**What to produce**
For this listing, the lines between the one holding "4454 to 4474" and the one holding "USES IT DIRECTLY", inclusive, must be set down exactly.

**Input records**
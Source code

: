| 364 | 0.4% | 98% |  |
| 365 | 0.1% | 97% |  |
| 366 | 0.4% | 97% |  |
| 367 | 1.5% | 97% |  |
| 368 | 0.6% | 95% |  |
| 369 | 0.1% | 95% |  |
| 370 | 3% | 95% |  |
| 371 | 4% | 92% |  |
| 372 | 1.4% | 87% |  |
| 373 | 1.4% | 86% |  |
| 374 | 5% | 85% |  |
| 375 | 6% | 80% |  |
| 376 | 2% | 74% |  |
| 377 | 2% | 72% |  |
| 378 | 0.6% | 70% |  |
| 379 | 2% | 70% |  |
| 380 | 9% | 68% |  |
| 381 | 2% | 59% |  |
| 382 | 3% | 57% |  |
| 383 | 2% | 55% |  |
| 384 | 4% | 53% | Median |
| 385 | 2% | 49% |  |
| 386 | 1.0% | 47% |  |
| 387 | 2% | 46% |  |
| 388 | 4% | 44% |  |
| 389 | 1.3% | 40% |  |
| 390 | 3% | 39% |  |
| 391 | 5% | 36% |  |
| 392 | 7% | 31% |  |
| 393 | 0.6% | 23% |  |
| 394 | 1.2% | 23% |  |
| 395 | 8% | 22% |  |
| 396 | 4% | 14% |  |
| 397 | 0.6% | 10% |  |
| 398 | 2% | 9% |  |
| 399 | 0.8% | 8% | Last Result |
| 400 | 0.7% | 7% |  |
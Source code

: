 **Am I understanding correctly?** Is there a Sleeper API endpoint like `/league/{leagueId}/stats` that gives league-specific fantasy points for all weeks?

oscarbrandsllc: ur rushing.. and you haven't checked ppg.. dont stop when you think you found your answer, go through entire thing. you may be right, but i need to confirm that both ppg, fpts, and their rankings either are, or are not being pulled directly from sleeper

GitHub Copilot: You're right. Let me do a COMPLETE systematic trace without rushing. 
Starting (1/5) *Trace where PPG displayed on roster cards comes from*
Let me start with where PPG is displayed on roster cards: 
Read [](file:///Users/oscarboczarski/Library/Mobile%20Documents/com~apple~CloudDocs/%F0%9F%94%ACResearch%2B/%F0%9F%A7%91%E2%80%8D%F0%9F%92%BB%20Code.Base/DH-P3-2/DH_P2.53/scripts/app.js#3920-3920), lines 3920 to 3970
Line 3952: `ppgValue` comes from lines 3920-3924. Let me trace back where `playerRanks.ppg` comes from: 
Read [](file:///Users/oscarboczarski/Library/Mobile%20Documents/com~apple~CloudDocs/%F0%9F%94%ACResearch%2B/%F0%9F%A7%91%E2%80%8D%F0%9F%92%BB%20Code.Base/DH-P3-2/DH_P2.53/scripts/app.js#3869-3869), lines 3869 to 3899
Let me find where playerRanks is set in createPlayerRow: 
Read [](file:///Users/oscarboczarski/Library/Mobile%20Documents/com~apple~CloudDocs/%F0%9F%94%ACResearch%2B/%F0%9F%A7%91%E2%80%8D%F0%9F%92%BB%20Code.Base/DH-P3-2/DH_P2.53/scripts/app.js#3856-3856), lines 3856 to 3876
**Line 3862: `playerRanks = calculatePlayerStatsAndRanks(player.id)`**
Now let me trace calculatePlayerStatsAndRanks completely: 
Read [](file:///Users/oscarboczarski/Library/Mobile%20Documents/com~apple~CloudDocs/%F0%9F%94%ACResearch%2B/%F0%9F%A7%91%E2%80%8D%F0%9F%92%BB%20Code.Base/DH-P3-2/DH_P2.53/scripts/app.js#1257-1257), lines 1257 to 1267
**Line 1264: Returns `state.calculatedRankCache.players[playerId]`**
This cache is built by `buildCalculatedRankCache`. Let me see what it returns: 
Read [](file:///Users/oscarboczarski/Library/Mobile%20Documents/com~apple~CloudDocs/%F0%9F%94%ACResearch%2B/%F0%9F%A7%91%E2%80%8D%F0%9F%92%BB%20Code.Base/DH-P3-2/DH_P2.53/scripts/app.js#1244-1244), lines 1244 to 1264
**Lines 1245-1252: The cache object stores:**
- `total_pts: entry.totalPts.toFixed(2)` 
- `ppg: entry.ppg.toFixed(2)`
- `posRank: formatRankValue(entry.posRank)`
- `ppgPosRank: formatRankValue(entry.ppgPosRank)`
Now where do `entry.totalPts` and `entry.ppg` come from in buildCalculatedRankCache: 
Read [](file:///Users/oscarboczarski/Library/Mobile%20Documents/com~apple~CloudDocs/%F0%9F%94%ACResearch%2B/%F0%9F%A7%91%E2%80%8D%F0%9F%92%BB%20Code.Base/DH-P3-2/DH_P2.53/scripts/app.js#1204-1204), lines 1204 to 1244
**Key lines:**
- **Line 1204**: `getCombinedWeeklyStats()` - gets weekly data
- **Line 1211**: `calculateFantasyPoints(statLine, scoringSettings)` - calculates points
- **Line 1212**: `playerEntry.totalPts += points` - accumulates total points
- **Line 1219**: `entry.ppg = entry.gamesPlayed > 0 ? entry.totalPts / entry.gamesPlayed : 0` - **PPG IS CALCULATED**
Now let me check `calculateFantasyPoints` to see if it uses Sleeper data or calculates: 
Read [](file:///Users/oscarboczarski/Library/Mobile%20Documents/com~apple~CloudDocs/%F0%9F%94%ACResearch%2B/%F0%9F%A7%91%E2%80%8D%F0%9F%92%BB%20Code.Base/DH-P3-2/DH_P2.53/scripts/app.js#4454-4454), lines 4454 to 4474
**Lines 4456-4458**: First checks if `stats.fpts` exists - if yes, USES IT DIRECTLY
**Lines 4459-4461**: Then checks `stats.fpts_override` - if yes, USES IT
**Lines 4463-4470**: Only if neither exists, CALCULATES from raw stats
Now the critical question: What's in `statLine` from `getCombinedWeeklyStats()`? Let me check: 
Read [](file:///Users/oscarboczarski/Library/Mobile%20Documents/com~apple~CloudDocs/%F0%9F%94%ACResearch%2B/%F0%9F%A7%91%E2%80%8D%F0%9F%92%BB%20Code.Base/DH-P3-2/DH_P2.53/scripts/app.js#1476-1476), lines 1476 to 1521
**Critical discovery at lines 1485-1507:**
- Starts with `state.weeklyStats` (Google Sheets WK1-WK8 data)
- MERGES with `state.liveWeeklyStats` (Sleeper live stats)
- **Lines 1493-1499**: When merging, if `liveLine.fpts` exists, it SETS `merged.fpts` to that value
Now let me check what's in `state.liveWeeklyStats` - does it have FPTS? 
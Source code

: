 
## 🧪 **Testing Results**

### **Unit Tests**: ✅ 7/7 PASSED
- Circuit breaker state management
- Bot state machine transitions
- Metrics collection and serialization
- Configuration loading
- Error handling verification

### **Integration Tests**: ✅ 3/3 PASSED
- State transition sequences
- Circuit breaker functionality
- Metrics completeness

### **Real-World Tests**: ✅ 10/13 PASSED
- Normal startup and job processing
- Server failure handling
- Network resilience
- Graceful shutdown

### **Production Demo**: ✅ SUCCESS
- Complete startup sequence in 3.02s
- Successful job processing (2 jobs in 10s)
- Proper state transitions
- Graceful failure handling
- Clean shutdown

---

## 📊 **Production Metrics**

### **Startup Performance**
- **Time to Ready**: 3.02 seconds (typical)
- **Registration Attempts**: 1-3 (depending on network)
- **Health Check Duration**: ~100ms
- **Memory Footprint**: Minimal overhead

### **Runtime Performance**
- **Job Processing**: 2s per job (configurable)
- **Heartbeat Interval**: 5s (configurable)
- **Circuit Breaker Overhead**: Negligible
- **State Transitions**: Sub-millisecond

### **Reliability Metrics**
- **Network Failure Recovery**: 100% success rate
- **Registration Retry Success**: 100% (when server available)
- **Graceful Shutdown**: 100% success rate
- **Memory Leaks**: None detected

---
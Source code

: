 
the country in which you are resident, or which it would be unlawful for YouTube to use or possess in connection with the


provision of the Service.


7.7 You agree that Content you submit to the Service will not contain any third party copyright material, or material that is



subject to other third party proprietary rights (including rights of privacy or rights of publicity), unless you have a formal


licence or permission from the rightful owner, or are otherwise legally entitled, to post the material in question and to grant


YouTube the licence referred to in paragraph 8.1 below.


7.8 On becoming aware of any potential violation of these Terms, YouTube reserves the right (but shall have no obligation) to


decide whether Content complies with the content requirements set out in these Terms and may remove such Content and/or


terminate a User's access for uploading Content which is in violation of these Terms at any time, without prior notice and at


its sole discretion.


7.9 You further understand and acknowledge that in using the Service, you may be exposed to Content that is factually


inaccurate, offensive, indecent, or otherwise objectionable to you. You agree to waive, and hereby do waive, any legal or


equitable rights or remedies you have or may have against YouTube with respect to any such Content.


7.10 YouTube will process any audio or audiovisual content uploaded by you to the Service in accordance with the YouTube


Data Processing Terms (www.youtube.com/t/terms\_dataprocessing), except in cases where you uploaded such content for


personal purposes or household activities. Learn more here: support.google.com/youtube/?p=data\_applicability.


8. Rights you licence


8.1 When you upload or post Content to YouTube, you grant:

**Completed exercise**
Read [](file:///Users/oscarboczarski/Library/Mobile%20Documents/com~apple~CloudDocs/%F0%9F%94%ACResearch%2B/%F0%9F%A7%91%E2%80%8D%F0%9F%92%BB%20Code.Base/DH-P3-2/DH_P2.53/scripts/app.js#4454-4454), lines 4454 to 4474
**Lines 4456-4458**: First checks if `stats.fpts` exists - if yes, USES IT DIRECTLY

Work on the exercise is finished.